Mobile // Mobile Applications
12:25 PM

Take On Memory Corruption And Win

Microsoft's Fault Tolerant Heap provides one approach

Debugging is one of the most difficult tasks developers face--even more difficult, some would argue, than writing code. And of the many different bugs developers encounter, heap corruptions can be the hardest to track down. These problems are caused by misbehaving code that modifies the part of memory where variables are stored or managed. They don't always show up right away and, as a result, are sometimes written off as so infrequent that they're not worth fixing. This can be a serious mistake.

After painstakingly analyzing crash dump data submitted to its Watson online error reporting service, Microsoft concluded that heap corruptions are one of the most common problems developers encounter, and so it came up with a Windows 7 service called the Fault Tolerant Heap.

At a high level, FTH monitors process crashes that result from heap corruptions. Once a process is identified as faulty, FTH puts a "shim" of additional bytes into that process. The shim pads the heap allocations--memory that's dynamically set aside at runtime--so the next time the process overwrites one of them, there's enough padding to avoid a crash. (See diagram at right.)

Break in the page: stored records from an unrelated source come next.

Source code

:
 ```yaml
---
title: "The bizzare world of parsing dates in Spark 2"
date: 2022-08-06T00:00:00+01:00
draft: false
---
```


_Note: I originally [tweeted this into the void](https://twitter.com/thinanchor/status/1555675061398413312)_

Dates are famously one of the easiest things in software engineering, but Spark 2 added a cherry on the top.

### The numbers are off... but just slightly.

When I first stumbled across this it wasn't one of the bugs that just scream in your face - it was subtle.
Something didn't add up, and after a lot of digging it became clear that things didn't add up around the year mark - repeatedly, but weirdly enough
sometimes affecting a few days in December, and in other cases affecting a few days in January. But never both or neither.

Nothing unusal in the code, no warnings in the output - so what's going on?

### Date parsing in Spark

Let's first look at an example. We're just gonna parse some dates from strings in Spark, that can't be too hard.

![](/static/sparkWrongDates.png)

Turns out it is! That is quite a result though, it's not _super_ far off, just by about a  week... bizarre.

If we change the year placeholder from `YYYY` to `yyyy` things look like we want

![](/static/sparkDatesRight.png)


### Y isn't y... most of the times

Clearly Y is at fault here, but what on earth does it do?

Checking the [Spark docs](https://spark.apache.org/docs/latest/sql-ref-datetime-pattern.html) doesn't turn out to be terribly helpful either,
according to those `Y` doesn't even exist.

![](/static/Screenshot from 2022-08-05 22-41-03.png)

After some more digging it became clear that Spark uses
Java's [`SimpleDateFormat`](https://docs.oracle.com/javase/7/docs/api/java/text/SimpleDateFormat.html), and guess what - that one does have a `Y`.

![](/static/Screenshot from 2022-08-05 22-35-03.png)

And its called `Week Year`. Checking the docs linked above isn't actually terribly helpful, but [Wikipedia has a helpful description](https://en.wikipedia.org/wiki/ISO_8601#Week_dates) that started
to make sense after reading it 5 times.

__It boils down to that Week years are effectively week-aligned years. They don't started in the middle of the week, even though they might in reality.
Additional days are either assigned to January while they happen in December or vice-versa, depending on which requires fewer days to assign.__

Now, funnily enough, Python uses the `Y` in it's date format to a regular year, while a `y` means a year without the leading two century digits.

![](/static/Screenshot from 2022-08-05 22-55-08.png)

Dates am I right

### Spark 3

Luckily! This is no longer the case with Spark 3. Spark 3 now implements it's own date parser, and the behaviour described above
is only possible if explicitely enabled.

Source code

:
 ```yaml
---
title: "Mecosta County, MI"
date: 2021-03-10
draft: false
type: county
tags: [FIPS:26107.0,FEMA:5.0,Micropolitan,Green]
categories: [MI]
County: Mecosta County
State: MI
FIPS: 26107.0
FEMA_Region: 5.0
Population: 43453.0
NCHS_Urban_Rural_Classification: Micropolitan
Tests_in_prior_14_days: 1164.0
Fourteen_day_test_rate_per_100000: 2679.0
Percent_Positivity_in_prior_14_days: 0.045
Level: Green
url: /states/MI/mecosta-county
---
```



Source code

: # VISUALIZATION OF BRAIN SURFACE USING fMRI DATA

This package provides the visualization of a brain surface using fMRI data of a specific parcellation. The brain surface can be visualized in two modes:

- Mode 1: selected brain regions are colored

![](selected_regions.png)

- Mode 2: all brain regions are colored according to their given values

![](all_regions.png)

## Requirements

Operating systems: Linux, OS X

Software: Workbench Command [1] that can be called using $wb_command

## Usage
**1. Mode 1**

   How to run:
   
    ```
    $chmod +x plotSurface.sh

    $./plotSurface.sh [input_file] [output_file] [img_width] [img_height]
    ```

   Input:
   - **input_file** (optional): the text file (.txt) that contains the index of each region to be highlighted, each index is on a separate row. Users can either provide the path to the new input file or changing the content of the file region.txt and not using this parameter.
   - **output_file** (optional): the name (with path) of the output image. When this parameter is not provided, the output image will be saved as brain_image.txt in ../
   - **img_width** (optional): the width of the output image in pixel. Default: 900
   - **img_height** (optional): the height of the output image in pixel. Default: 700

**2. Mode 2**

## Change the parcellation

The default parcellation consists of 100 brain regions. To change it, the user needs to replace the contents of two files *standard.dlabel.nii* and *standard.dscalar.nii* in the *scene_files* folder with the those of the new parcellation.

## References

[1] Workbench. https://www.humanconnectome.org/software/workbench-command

FTH's monitoring capabilities are implemented as a plug-in to the Windows Diagnostics Service wdi.dll (the dynamic linked library that provides support for analysis reports), which is hosted in the SVCHOST.EXE shared-service host. The plug-in monitors the Windows Event Log for entries related to application crashes and analyzes them to make decisions about how and how often an application is failing. The application-crash entries are written by the Windows Error Reporting infrastructure.

Once an application is known to be faulty because of a heap corruption, the fault-tolerant client is loaded into the process address space the next time it starts. The next time the allocation overwrites the heap block, the extra bytes ensure that the application survives the heap corruption.

An interceptor is used in each faulty process, so there are some performance implications when using FTH. But from a code perspective, the impact is minimal because the interceptor does little besides padding the allocation request size. The real expense comes from the additional memory that's being requested to mitigate the heap corruption.

The criteria the server uses to decide when to tag a process as faulty is configurable and stored in the registry under the following key:


FTH, by default, flags processes as faulty if they crash three times an hour. Once every seven days, it resets all monitoring and starts over to see if any applications have been fixed.

The final piece of information under the configuration registry key is the subkey State. This key exists only if the FTH has tagged at least one application as faulty. A new registry value is created and named after the full path of the application. The actual registry value is of type binary and therefore not directly interpretable, but this key can yield some insights into which applications have been misbehaving on any given system.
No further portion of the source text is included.